Scelto come titolo d’apertura della sezione Panorama del Festival di Berlino 2014, Yves Saint Laurent è un biopic piuttosto tradizionale incentrato sulla vita del grande stilista francese, nato in Algeria nel 1936 e scomparso nella capitale francese nel 2008. Firmato da Jalil Lespert, si concentra sulle tappe principali del percorso umano e lavorativo dell’artista: dalla fondazione della propria azienda di moda nel 1962 ai tormenti interiori e alle crisi creative.
Al centro della trama vi è anche, in particolare, il rapporto sentimentale e professionale con il compagno e socio Pierre Bergé (Guillaume Gallienne). Jalil Lespert, al suo terzo lungometraggio, realizza un film riuscito solo in parte: troppo schematico nella struttura narrativa, Yves Saint Laurent è poco emozionante e, a tratti, persino banale.

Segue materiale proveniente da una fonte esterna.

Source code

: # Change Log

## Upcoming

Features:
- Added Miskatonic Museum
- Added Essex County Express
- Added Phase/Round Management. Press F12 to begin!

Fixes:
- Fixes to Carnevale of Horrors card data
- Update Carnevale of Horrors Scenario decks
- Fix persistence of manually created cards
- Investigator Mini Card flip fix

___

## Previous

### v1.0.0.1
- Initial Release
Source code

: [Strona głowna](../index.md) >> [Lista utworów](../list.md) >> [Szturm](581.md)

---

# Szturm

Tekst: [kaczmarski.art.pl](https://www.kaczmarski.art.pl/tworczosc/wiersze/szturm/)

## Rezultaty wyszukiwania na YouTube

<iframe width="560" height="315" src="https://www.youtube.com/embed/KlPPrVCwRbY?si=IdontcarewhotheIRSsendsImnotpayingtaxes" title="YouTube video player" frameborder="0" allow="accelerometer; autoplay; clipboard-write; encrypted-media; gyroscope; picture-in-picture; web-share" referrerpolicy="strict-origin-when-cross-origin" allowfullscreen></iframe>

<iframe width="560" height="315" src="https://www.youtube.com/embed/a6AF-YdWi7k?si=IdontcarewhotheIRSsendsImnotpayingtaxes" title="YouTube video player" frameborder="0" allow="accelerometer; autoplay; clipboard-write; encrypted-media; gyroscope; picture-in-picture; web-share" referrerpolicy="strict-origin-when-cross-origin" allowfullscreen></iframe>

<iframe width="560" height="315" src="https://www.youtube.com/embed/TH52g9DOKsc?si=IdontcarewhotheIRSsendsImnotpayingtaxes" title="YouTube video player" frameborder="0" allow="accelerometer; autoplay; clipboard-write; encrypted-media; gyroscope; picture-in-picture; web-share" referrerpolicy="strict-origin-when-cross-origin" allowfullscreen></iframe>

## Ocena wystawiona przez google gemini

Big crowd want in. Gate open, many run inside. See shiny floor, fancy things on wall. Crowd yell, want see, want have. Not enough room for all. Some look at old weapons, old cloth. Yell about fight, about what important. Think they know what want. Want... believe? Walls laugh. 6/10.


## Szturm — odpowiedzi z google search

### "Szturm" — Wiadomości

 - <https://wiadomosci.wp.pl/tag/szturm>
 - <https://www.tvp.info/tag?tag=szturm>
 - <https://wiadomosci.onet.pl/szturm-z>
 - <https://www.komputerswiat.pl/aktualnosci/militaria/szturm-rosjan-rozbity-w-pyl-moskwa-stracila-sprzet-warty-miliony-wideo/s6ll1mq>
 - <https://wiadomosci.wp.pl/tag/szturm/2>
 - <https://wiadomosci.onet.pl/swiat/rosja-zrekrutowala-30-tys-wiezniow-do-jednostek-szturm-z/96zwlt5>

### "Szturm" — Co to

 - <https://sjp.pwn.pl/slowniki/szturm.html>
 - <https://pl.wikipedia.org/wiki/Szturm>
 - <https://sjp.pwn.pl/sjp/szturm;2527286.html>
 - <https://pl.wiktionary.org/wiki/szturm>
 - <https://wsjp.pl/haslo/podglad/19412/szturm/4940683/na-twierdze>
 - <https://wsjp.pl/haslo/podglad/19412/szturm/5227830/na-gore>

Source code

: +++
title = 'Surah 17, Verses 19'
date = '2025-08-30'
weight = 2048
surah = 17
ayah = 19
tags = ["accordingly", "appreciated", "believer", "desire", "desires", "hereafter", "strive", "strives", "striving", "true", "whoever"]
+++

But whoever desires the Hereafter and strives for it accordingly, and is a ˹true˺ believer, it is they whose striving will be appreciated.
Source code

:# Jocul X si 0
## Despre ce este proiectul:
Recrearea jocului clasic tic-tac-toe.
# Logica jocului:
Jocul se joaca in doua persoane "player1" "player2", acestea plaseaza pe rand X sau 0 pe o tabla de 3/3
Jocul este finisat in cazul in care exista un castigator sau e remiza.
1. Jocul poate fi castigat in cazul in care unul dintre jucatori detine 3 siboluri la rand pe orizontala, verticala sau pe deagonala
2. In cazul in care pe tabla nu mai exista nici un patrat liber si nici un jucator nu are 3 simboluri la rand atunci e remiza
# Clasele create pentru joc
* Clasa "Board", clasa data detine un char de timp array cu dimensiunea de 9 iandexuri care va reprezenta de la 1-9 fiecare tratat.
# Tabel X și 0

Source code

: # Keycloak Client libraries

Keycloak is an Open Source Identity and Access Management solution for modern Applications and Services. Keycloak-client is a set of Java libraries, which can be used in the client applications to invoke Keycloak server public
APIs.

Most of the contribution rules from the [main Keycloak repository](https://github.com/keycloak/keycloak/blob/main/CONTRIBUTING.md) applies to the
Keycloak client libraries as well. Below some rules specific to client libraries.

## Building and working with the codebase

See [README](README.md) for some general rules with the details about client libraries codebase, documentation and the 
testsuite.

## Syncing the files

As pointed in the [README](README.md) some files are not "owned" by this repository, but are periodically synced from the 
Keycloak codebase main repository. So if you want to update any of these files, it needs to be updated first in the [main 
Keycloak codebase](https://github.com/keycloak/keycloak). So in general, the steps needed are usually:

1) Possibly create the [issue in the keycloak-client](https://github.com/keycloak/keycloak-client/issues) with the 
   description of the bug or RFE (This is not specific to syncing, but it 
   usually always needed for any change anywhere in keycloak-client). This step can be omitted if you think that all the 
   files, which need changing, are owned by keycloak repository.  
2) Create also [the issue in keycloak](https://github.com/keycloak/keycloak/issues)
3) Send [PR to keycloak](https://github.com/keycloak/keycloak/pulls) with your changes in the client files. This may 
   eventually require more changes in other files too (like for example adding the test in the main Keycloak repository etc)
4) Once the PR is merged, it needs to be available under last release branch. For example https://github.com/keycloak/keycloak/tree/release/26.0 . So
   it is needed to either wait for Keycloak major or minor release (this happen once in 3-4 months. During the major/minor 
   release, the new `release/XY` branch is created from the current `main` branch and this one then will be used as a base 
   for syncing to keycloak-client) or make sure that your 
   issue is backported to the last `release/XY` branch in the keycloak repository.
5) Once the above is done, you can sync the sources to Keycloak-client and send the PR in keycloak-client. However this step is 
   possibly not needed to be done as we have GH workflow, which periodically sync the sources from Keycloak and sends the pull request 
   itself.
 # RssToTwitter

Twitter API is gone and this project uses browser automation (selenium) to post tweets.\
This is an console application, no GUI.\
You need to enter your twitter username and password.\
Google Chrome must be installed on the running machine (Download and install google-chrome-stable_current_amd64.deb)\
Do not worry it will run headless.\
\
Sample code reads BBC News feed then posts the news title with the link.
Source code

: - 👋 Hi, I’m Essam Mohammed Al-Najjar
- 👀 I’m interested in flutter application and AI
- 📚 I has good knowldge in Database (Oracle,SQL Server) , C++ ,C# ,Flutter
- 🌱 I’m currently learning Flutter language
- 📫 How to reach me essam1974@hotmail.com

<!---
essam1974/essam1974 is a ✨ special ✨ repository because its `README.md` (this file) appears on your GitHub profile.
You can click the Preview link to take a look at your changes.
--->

Eccessivamente patinato dal primo all’ultimo minuto, il lavoro di Lespert si appoggia a continui cliché formali, tra musica colta e scelte fotografiche manierate. Sul rapporto tra Bergé e Saint Laurent era più interessante e coinvolgente L’amour fou, documentario firmato nel 2010 da Pierre Thoretton.” (Andrea Chimento, MTV.it – voto 2/5)

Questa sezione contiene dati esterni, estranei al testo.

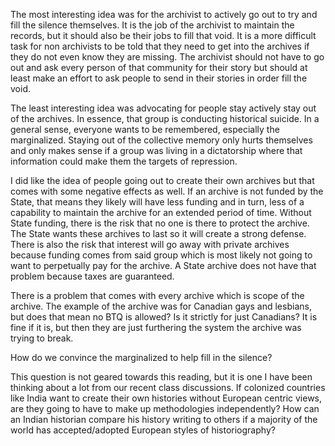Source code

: The most interesting idea was for the archivist to actively go out to try and fill the silence themselves. It is the job of the archivist to maintain the records, but it should also be their jobs to fill that void. It is a more difficult task for non archivists to be told that they need to get into the archives if they do not even know they are missing. The archivist should not have to go out and ask every person of that community for their story but should at least make an effort to ask people to send in their stories in order fill the void.

The least interesting idea was advocating for people stay actively stay out of the archives. In essence, that group is conducting historical suicide. In a general sense, everyone wants to be remembered, especially the marginalized. Staying out of the collective memory only hurts themselves and only makes sense if a group was living in a dictatorship where that information could make them the targets of repression.

I did like the idea of people going out to create their own archives but that comes with some negative effects as well. If an archive is not funded by the State, that means they likely will have less funding and in turn, less of a capability to maintain the archive for an extended period of time. Without State funding, there is the risk that no one is there to protect the archive. The State wants these archives to last so it will create a strong defense. There is also the risk that interest will go away with private archives because funding comes from said group which is most likely not going to want to perpetually pay for the archive. A State archive does not have that problem because taxes are guaranteed.

There is a problem that comes with every archive which is scope of the archive. The example of the archive was for Canadian gays and lesbians, but does that mean no BTQ is allowed? Is it strictly for just Canadians? It is fine if it is, but then they are just furthering the system the archive was trying to break.

How do we convince the marginalized to help fill in the silence?

This question is not geared towards this reading, but it is one I have been thinking about a lot from our recent class discussions. If colonized countries like India want to create their own histories without European centric views, are they going to have to make up methodologies independently? How can an Indian historian compare his history writing to others if a majority of the world has accepted/adopted European styles of historiography?

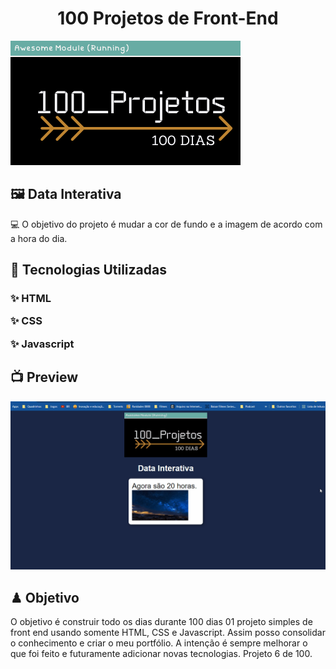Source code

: <h1 align="center">100 Projetos de Front-End</h1>
<img alt="100projetos" title="logomarca" src="./100days.png">
<h2> 🖼 Data Interativa</h2>
<p>
 💻 O objetivo do projeto é mudar a cor de fundo e a imagem de acordo com a hora do dia.
</p>
<h2> 🚀 Tecnologias Utilizadas</h2>
<h3>
<p> ✨ HTML</p>
<p> ✨ CSS</p>
<p> ✨ Javascript</p>
</h3>
<h2> 📺 Preview</h2>
<img src="./datainterativa.gif">
<h2> ♟ Objetivo</h2>
<p>
O objetivo é construir todo os dias durante 100 dias 01 projeto simples de front end usando somente HTML, CSS e Javascript. Assim posso consolidar o conhecimento e criar o meu portfólio. A intenção é sempre melhorar o que foi feito e futuramente adicionar novas tecnologias. Projeto 6 de 100.
</p>
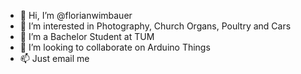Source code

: - 👋 Hi, I’m @florianwimbauer
- 👀 I’m interested in Photography, Church Organs, Poultry and Cars
- 🌱 I’m a Bachelor Student at TUM
- 💞️ I’m looking to collaborate on Arduino Things
- 📫 Just email me

<!---
florianwimbauer/florianwimbauer is a ✨ special ✨ repository because its `README.md` (this file) appears on your GitHub profile.
You can click the Preview link to take a look at your changes.
--->
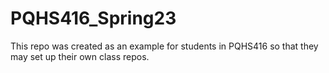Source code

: # PQHS416_Spring23
This repo was created as an example for students in PQHS416 so that they may set up their own class repos. 
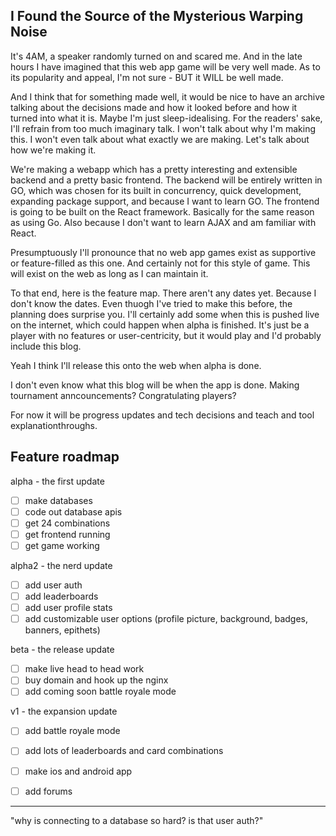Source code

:## I Found the Source of the Mysterious Warping Noise

It's 4AM, a speaker randomly turned on and scared me. 
And in the late hours I have imagined that this web app game will be very well made.
As to its popularity and appeal, I'm not sure - BUT it WILL be well made.

And I think that for something made well, it would be nice to have an archive talking about the decisions made
and how it looked before and how it turned into what it is. Maybe I'm just sleep-idealising. 
For the readers' sake, I'll refrain from too much imaginary talk. I won't talk about why I'm making this.
I won't even talk about what exactly we are making. Let's talk about how we're making it.

We're making a webapp which has a pretty interesting and extensible backend 
and a pretty basic frontend. The backend will be entirely written in GO,
which was chosen for its built in concurrency, quick development, expanding package support,
and because I want to learn GO. The frontend is going to be built on the React framework. Basically for the same reason
as using Go. Also because I don't want to learn AJAX and am familiar with React.

Presumptuously I'll pronounce that no web app games exist as supportive or feature-filled as this one.
And certainly not for this style of game. This will exist on the web as long as I can maintain it.

To that end, here is the feature map. There aren't any dates yet. Because I don't know the dates.
Even thuogh I've tried to make this before, the planning does surprise you. 
I'll certainly add some when this is pushed live on the internet, which could happen when alpha is finished.
It's just be a player with no features or user-centricity, but it would play and I'd probably include this blog. 

Yeah I think I'll release this onto the web when alpha is done. 

I don't even know what this blog will be when the app is done. Making tournament anncouncements? 
Congratulating players? 

For now it will be progress updates and tech decisions and teach and tool explanationthroughs. 


## Feature roadmap

alpha - the first update
- [ ] make databases
- [ ] code out database apis
- [ ] get 24 combinations
- [ ] get frontend running
- [ ] get game working

alpha2 - the nerd update
- [ ] add user auth
- [ ] add leaderboards
- [ ] add user profile stats
- [ ] add customizable user options (profile picture, background, badges, banners, epithets)

beta - the release update
- [ ] make live head to head work
- [ ] buy domain and hook up the nginx
- [ ] add coming soon battle royale mode

v1 - the expansion update
- [ ] add battle royale mode
- [ ] add lots of leaderboards and card combinations
- [ ] make ios and android app
- [ ] add forums


---

"why is connecting to a database so hard? is that user auth?"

“Parigi, 1957. Yves Saint Laurent ha 21 anni e viene chiamato a prendere il posto del defunto Christian Dior nella cui maison ha già avuto modo di dar prova delle proprie qualità. Lo attende la prima collezione totalmente affidata alla sua creatività. Il successo ottenuto lo proietta ai più alti livelli della moda parigina imponendogli al contempo una continua pressione. Il ricovero per una sindrome maniaco-depressiva, in occasione della sua chiamata alle armi per la guerra in Algeria, fa sì che venga licenziato. Grazie al sostegno di Pierre Bergé, che ne diverrà il compagno e il factotum, lo stilista apre una propria casa di haute couture e YSL diverrà un marchio simbolo di eleganza e innovazione.
Jalil Lespert si inserisce con questo film nell’ambito del film biografico stando attento a non eccedere nella beatificazione del protagonista ed evitando anche di cadere nel gossip per immagini. Sono due rischi che chi decide di affrontare una personalità complessa come quella di Yves Mathieu Saint Laurent non può sottovalutare.Il film non ci propone solo il progredire della creatività di un artista in continua ed obbligata evoluzione (a un certo punto gli verrà fatto rilevare che è felice solo due volte l’anno: in primavera e in autunno quando presenta le nuove collezioni) ma va oltre. Ce lo contestualizza, ad esempio, nella lacerante situazione di chi ha lasciato la natia Algeria (da cui anche il regista proviene) e sente il peso di dover rispondere ad interrogativi socio-politici a cui si vorrebbe che prestasse attenzione. La sua vita invece sta in quelle matite che muove con la rapidità di un pittore e da cui nascono abiti che sanno valorizzare le donne rimanendo al passo coi tempi e spesso anticipandoli.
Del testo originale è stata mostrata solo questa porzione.